Re: Easy Question, I hope.

Post by yogi »

I'm not on solid ground here because I have not had to do the same thing that you are trying to do and have no direct experience. However, that won't stop me from handing out free advice. :mrgreen:

The first notion to cross my mind was to question the need to minify. I've never dealt with sites as large and complex as the ones you are constructing so that perhaps the extra spaces and comments do make a difference in your case. Browser loading time with all your extras in the code will be longer, but the unavoidable propagation delay in network transmissions would far surpass the time it takes to read a few hundred spaces and lines of embedded (but non-functioning) comments. I appreciate the elegance of perfect code and apparently Google does too which is why they are going to audit you. But to my way of thinking a Google audit is about the same as one from the IRS. Who needs it?

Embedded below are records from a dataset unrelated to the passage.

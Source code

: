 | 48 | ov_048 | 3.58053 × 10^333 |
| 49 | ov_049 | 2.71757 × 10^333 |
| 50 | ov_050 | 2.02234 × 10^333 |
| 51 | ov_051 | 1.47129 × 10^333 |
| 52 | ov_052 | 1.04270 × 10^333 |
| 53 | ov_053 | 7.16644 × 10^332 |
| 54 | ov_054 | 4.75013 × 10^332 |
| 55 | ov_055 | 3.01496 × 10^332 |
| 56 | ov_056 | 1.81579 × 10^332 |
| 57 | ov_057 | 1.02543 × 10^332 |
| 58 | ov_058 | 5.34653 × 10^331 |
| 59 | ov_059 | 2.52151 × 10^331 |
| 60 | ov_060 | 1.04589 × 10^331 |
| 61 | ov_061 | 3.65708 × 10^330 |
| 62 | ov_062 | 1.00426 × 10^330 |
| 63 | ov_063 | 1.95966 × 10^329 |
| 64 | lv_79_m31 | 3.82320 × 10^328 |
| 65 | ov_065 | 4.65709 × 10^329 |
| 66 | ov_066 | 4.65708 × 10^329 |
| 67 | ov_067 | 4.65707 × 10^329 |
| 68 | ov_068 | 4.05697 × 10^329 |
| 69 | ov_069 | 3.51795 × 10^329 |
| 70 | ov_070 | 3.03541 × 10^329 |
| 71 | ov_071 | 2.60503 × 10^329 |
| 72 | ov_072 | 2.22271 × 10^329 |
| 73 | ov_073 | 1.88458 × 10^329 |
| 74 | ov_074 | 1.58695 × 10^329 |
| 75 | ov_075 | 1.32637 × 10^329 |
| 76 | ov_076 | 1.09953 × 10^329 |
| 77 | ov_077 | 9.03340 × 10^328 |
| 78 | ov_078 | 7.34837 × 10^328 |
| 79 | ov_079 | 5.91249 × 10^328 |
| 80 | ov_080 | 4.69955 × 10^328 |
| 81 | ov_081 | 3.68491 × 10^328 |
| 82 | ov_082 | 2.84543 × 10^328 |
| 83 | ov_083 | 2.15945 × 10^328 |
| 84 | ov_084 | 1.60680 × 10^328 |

Given the need to minify I can see why you are encountering problems. The minification utility you are using is not perfect. In fact it's missing the mark in a big way by gouging out that critical space in front of "type." The quoted spaces idea messes up the syntax in the <link> tag so that's not a good idea on general principle. The comment notations that you are trying to use !-- --! and /* */ are not appropriate in this instance. Those things are for adding comments, which means it's telling the rendering engines to ignore anything between the markers. Thus if the notation works at all (and I doubt that it ever will) you are telling the browser not to look at the space you are inserting.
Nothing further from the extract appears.